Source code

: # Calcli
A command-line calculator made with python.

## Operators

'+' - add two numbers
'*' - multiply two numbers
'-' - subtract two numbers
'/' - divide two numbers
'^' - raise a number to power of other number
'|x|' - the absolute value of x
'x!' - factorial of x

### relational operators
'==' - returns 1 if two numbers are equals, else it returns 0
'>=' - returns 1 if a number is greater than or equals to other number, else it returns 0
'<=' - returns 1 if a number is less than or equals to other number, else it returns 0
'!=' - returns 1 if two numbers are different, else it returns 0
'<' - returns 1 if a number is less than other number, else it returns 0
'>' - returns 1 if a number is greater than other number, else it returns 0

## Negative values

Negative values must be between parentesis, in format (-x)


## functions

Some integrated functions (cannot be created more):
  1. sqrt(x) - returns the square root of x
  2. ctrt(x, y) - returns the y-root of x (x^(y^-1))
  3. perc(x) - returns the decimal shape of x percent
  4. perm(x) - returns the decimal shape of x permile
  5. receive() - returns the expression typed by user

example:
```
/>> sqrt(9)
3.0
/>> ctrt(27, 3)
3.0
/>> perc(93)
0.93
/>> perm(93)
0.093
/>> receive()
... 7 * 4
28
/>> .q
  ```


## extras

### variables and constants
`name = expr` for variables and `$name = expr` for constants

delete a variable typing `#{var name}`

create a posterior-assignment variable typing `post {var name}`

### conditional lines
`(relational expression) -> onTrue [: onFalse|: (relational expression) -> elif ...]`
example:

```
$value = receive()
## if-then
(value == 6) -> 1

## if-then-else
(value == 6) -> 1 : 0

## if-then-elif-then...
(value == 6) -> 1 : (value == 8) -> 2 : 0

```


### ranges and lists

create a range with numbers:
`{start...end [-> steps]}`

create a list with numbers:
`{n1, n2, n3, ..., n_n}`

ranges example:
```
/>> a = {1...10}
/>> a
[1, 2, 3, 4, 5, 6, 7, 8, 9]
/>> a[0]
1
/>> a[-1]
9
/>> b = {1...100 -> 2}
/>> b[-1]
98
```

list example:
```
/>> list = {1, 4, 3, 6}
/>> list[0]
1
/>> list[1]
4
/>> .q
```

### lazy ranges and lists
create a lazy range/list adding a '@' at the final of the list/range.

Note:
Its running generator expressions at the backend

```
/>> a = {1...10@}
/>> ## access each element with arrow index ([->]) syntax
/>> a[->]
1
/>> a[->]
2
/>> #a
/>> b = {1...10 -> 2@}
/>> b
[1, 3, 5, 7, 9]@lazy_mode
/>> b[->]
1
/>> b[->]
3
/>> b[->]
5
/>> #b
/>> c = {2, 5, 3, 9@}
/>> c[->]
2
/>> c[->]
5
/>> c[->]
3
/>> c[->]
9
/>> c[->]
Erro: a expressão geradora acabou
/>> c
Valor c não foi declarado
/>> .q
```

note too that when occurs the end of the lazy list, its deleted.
□ □ □ □ □ □ □
__Work required__: Filter the entries and keep only the lines holding "less".

__Response to this exercise__:
'<=' - returns 1 if a number is less than or equals to other number, else it returns 0
'<' - returns 1 if a number is less than other number, else it returns 0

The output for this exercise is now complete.